When traveling to Germany, the quintessential Berlin checklist includes must-sees like the Brandenburger Tor, TV Tower and the Berlin Wall, but those who are interested in something more than hopping on-and-off a bus or navigating a public transport system can definitely indulge in another type of urban attraction. When in Berlin, one can visit abandoned places, and Teufelsberg Berlin is just the example.
Teufelsberg, German for the “devil’s mountain” and named after the nearby “devil’s lake” Teufelsee, is located in West Berlin and was once home to NSA Field Station Berlin Teufelsberg. Interestingly, the Americans who owned it were just guests at the highest elevation in West Berlin, which technically belonged to the British. There, they enjoyed unobstructed views and excellent reception from all directions, allowing them to detect the most elusive of radio bands, making the listening post one of the best during the Cold War.
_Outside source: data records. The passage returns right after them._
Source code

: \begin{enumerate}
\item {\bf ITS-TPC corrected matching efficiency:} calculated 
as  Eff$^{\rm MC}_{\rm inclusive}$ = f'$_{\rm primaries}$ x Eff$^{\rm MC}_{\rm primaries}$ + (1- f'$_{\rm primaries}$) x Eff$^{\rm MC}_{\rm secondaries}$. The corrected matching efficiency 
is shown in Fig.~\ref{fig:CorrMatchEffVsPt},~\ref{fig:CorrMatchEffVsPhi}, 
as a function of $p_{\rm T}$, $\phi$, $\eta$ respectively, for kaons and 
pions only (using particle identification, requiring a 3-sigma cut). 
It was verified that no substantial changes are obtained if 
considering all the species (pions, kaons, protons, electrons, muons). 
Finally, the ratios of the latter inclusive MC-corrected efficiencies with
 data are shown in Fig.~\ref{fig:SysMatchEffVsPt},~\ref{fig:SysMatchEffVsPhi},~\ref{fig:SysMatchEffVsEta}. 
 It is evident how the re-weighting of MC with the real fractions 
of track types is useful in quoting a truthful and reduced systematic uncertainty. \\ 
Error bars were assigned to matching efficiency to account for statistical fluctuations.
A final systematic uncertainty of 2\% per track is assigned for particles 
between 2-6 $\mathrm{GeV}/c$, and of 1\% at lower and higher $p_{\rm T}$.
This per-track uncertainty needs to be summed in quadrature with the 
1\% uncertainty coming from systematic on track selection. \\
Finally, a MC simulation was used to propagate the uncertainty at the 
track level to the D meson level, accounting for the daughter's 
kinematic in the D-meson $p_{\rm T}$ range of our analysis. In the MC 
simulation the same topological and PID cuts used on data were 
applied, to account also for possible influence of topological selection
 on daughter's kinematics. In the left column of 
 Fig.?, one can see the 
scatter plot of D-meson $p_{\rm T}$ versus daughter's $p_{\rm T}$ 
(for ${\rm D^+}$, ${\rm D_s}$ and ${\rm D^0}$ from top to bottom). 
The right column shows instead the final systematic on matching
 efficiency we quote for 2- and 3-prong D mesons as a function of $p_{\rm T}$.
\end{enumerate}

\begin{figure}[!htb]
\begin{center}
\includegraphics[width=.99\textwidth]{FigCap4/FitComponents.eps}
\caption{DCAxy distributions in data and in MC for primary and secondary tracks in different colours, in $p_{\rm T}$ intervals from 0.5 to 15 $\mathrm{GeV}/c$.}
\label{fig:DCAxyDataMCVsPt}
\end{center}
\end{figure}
At 114.7 metres, Teufelsberg Berlin became the highest point of the city, a title ironically awarded to an artificial hill made of rubble from roughly 400,000 buildings during WWII. Once a Nazi military education institution, then a dumping ground during reconstruction, then home to the American listening station, whose five radar domes can still be seen today, Teufelsberg has had quite a history and a colorful present. Since the fall of the wall, it has been a preferred mini-getaway for Berliners to hike, skate, enjoy a picnic, or simply escape the hustle and bustle of the city.
Albeit gutted and covered in graffiti, Teufelsberg Berlin has also emerged as a popular alternative tourist spot where breathtaking vistas of the city can be seen. Word of warning: getting there is not so straightforward, with opportunistic locals charging money from unknowing tourists. News is that Cologne-based investors who are Teufelberg’s real owners have entrusted “security” of the property to some Berlin locals. For now, we can’t really say how much the “entrance” fee is, as it is as ambiguous as the information it once intercepted during its Cold War days.
*Thanks to Martin who commented below: There’s a guided tour of Teufelsberg that extends beyond what is mentioned above – a group of historians, artists, and interested people conducting tours in Czech, English and German. Unlike going on a “tour” without commentary with the aforementioned Berlin locals (for seven euros, it seems), Martin and his colleagues have done their research on the hill’s history, conduct tours the proper way, and are active in the preservation the Cold War relic.
When up for something different, a visit to Teufelsberg is only one of the many things to do in Berlin. Teufelsberg Berlin guarantees a unique adventure. Located in Grünewald which is easily accessible via the S-Bahn, follow the unmissable, unmistakable radar domes once you’re there.